··· Records supplied ···

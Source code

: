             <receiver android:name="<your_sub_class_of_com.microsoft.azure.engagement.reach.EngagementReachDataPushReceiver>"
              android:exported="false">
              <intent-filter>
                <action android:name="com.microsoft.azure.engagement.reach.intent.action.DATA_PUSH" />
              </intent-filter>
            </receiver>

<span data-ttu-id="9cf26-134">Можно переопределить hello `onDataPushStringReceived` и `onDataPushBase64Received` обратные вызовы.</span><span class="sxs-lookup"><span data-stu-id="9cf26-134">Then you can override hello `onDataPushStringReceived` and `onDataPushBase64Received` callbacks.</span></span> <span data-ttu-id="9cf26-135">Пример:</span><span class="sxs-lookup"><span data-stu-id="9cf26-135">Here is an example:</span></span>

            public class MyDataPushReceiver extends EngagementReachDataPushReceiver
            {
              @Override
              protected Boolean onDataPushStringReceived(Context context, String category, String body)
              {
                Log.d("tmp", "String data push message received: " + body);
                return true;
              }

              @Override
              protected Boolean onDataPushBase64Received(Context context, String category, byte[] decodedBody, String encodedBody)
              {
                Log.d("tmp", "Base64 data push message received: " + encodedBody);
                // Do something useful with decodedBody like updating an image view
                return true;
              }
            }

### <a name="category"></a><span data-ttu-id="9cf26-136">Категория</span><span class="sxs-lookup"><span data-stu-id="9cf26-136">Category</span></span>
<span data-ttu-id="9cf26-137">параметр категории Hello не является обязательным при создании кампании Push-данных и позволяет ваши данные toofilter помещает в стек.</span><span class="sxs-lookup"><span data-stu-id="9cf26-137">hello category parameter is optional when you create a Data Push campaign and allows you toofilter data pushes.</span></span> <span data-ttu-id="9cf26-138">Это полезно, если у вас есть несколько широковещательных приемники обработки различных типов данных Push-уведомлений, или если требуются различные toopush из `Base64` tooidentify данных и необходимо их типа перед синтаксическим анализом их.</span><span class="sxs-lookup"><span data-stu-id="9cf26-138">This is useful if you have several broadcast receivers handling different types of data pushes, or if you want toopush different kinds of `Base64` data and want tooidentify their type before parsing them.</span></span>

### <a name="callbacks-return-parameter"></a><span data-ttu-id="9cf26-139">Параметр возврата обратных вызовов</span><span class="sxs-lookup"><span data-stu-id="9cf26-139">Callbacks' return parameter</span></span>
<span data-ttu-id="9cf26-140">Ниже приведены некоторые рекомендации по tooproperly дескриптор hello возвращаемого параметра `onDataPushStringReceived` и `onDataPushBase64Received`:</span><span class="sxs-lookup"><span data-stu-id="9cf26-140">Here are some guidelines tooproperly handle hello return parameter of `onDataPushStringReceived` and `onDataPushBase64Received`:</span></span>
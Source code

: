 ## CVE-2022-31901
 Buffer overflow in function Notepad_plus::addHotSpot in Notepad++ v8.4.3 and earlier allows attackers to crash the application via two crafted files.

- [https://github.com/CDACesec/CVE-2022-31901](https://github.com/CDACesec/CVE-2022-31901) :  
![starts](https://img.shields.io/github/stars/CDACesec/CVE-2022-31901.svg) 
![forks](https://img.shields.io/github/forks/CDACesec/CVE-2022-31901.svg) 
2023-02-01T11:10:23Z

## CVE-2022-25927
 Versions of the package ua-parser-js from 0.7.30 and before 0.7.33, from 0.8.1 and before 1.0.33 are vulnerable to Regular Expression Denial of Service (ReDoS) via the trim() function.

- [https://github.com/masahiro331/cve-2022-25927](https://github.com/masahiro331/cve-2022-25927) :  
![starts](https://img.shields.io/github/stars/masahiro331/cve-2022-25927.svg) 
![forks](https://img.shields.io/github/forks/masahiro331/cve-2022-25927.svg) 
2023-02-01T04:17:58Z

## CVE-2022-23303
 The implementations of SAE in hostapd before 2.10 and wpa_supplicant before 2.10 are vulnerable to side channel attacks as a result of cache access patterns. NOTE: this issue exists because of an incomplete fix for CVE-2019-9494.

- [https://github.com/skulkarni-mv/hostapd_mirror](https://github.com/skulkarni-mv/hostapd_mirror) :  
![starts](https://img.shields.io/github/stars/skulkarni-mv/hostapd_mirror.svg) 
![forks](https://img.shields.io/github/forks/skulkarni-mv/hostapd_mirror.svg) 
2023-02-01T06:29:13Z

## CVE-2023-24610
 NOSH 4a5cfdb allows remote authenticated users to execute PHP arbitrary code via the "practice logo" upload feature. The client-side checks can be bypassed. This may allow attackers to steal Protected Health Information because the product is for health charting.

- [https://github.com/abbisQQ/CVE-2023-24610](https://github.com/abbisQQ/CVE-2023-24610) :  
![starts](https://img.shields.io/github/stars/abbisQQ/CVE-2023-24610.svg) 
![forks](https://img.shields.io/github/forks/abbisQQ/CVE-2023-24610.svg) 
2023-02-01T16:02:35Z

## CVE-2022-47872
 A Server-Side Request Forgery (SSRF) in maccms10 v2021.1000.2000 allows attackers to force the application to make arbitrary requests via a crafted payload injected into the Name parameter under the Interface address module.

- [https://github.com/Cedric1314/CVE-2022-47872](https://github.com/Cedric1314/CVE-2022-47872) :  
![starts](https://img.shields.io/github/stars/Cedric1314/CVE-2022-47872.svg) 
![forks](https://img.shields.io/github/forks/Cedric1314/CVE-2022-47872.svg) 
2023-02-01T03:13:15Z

···

■ Instructions for the task: Look through the listing above and copy each line with the word "CDACesec" in it.

■ Exercise result:
- [https://github.com/CDACesec/CVE-2022-31901](https://github.com/CDACesec/CVE-2022-31901) :  
![starts](https://img.shields.io/github/stars/CDACesec/CVE-2022-31901.svg) 
![forks](https://img.shields.io/github/forks/CDACesec/CVE-2022-31901.svg) 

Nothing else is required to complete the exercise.